Sabtu, 14 Januari 2012

Only three Englishmen are left managing top flight teams include Hodgson



Harry Redknapp, Roy Hodgson and Alan Pardew are the only remaining Englishmen managing in the Premier League, while the only two top-flight bosses to have been sacked this term have both been natives – Steve Bruce and Neil Warnock.
A new all-time low – and with just six months to go until the FA have to appoint the next England manager.
No wonder they are so desperate to smother any talk about who might ­succeed Fabio Capello, given that they want to appoint an Englishman, while the options are so miserably limited.
It’s not as if the Premier League’s English survivors are doing a bad job. Anything but.
Redknapp, though, may be ­persuaded to stay at Tottenham, while an ­impending court case also clouds matters for the obvious England front-runner.
Hodgson has re-established his ­credentials at West Brom but question marks remain over his PR qualities – a factor which really shouldn’t matter whether you are Prime Minister or England manager, yet didn’t stop one FA insider from likening him to Ed Miliband.
Dominated
Pardew has emerged from nowhere to become a genuine contender after a dream first year at Newcastle.
Yet the question is: How did we arrive at this parlous state in the first place?
One issue is the age-old obsession that top-flight English bosses ought to have been big-name former players – a stipulation that does not apply to the likes of Jose Mourinho, Arsene Wenger, and Andre Villas-Boas.
No career path has existed for English students of the game in a football culture dominated by the old-boy network.
The FA’s head of elite development, Gareth Southgate, has admitted that his own appointment as Middlesbrough boss, at the age of 35 and with no ­coaching experience, was the perfect example of how not to get on in management.
There is also a large element of who’s trendy – and English bosses have not been ­considered sexy, among club ­owners or supporters, for many years.
It’s not all about the mystique of a foreign boss, however.
Tartan is all the rage, with seven Scotsmen managing in the top flight.
An identikit image of the ultra-­serious, chippy Scot – Dalglish, Ferguson, Moyes, Lambert, McLeish – has become ­something of a dugout fashion label.
Along with the Premier League’s two Welsh and three Irish managers – and we’ll leave Roy Keane to argue about Mick McCarthy’s true nationality – these Scots have not emerged from a different footballing system to the English.
Yet Redknapp had to strive for ­credibility over decades. Hodgson, a former non-league full-back, had to ­wander the Earth for years before he was accepted in his homeland, and even then was never given a chance at Liverpool.
Pardew’s Newcastle appointment was met with almost unanimous horror on Tyneside. He’d recently been discarded by Southampton and was ­caricatured as a stooge of owner Mike Ashley. Luckily for Pardew, Ashley has a rhino’s hide, and couldn’t care less for public opinion.

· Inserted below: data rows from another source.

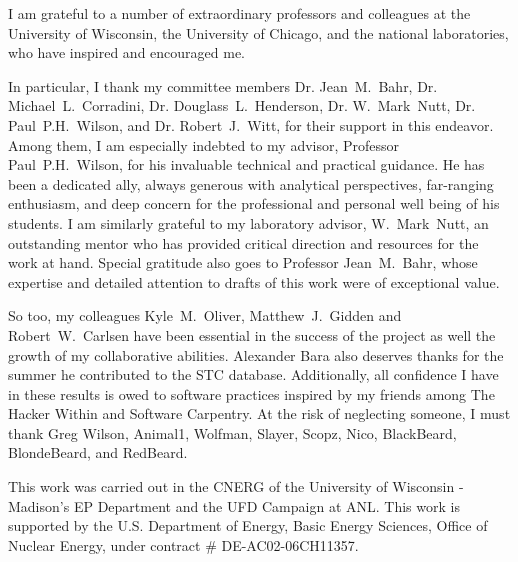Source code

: I am grateful to a number of extraordinary professors and colleagues at the 
University of Wisconsin, the University of Chicago, and the national 
laboratories, who have inspired and encouraged me.  

In particular, I thank my committee members Dr. Jean~M.~Bahr, Dr. 
Michael~L.~Corradini, Dr. Douglass~L.~Henderson, Dr. W.~Mark~Nutt, Dr. 
Paul~P.H.~Wilson, and Dr. Robert~J.~Witt, for their support in this endeavor.  
Among them, I am especially indebted to my advisor, Professor Paul~P.H.~Wilson, 
for his invaluable technical and practical guidance. He has been a dedicated 
ally, always generous with analytical perspectives, far-ranging enthusiasm, 
and deep concern for the professional and personal well being of his 
students. I am similarly grateful to my laboratory advisor, W.~Mark~Nutt, an 
outstanding mentor who has provided critical direction and resources for the 
work at hand. Special gratitude also goes to Professor Jean~M.~Bahr, whose 
expertise and detailed attention to drafts of this work were of exceptional 
value.  

So too, my colleagues Kyle~M.~Oliver, Matthew~J.~Gidden and Robert~W.~Carlsen 
have been essential in the success of the \Cyclus project as well the growth of 
my collaborative abilities. Alexander Bara also deserves thanks for the summer 
he contributed to the STC database. Additionally, all confidence I have in 
these results is owed to software practices inspired by my friends among The 
Hacker Within and Software Carpentry. At the risk of neglecting someone, I must 
thank Greg Wilson, Animal1, Wolfman, Slayer, Scopz, Nico,  BlackBeard, 
BlondeBeard, and RedBeard.

This work was carried out in the \gls{CNERG} of the University of Wisconsin - 
Madison's \gls{EP} Department and the \gls{UFD} Campaign at \gls{ANL}. This 
work is supported by the U.S. Department of Energy, Basic Energy Sciences, 
Office of Nuclear Energy, under contract \# DE-AC02-06CH11357.
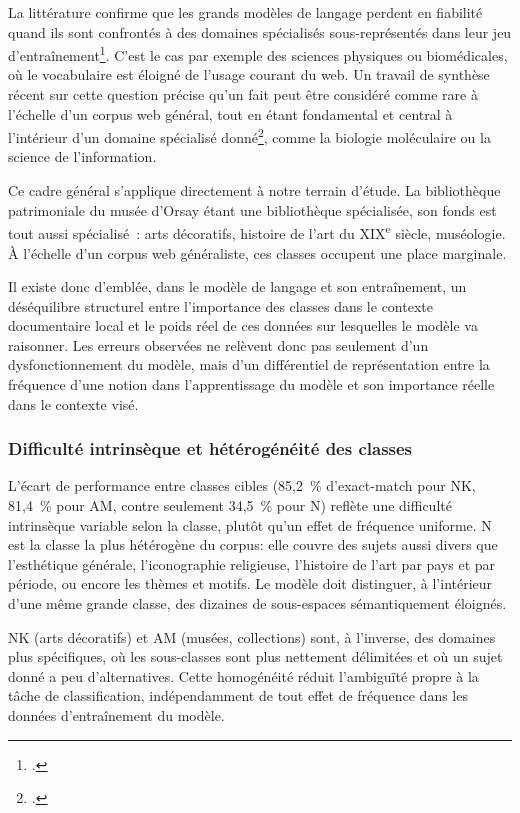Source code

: La littérature confirme que les grands modèles de langage perdent en fiabilité quand ils sont confrontés à des domaines spécialisés sous-représentés dans leur jeu d'entraînement\footcite{kandpal2023}. C'est le cas par exemple des sciences physiques ou biomédicales, où le vocabulaire est éloigné de l'usage courant du web. Un travail de synthèse récent sur cette question précise qu'un fait peut être considéré comme rare à l'échelle d'un corpus web général, tout en étant fondamental et central à l'intérieur d'un domaine spécialisé donné\footcite{badhe2026}, comme la biologie moléculaire ou la science de l'information.

Ce cadre général s'applique directement à notre terrain d'étude. La bibliothèque patrimoniale du musée d'Orsay étant une bibliothèque spécialisée, son fonds est tout aussi spécialisé~: arts décoratifs, histoire de l'art du XIX\textsuperscript{e} siècle, muséologie. À l'échelle d'un corpus web généraliste, ces classes occupent une place marginale.

Il existe donc d'emblée, dans le modèle de langage et son entraînement, un déséquilibre structurel entre l'importance des classes dans le contexte documentaire local et le poids réel de ces données sur lesquelles le modèle va raisonner. Les erreurs observées ne relèvent donc pas seulement d'un dysfonctionnement du modèle, mais d'un différentiel de représentation entre la fréquence d'une notion dans l'apprentissage du modèle et son importance réelle dans le contexte visé.

\subsubsection*{Difficulté intrinsèque et hétérogénéité des classes}

L'écart de performance entre classes cibles (85,2~\% d'exact-match pour NK, 81,4~\% pour AM, contre seulement 34,5~\% pour N) reflète une difficulté intrinsèque variable selon la classe, plutôt qu'un effet de fréquence uniforme. N est la classe la plus hétérogène du corpus: elle couvre des sujets aussi divers que l'esthétique générale, l'iconographie religieuse, l'histoire de l'art par pays et par période, ou encore les thèmes et motifs. Le modèle doit distinguer, à l'intérieur d'une même grande classe, des dizaines de sous-espaces sémantiquement éloignés.

NK (arts décoratifs) et AM (musées, collections) sont, à l'inverse, des domaines plus spécifiques, où les sous-classes sont plus nettement délimitées et où un sujet donné a peu d'alternatives. Cette homogénéité réduit l'ambiguïté propre à la tâche de classification, indépendamment de tout effet de fréquence dans les données d'entraînement du modèle.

But even after Pardew’s outstanding success, which other Premier League owner is willing to take such a plunge?
There are 17 English managers in the Championship, yet how many of them are ever mentioned as potential Premier League recruits?
None. Not even Nigel Adkins, who is masterminding back-to-back ­promotions at Southampton.
When the Uruguayan Gus Poyet was threatening to do similar at Brighton, he became flavour of the month.
English managers who over-achieve on a shoestring – such as Brian McDermott, Keith Hill and even Nigel Clough – are met with sneers.
While they are to some extent victims of a reverse ­xenophobia, there have also been shortcomings.
Science
Warnock is a successful Championship boss but all the noises from inside Loftus Road, were of an old-school regime not suited to the Premier League’s appliance of science.
Similar accusations were aimed at Paul Ince at Blackburn and, to a lesser extent, Bruce at Sunderland.
There is a belief within the FA, and the wider game, that the development of English coaches is improving.
But this will all come to nought, ­unless Premier League owners are ­willing to employ them.
When Redknapp leaves Spurs, for example, it is known that chairman Daniel Levy sees one of his current coaching staff, Tim Sherwood, as the outstanding candidate to succeed him.
Such a bold move would be met with incredulity outside White Hart Lane.
But at the last English-owned club in the top six, it might just provide an ­enormous long-term boost for national pride.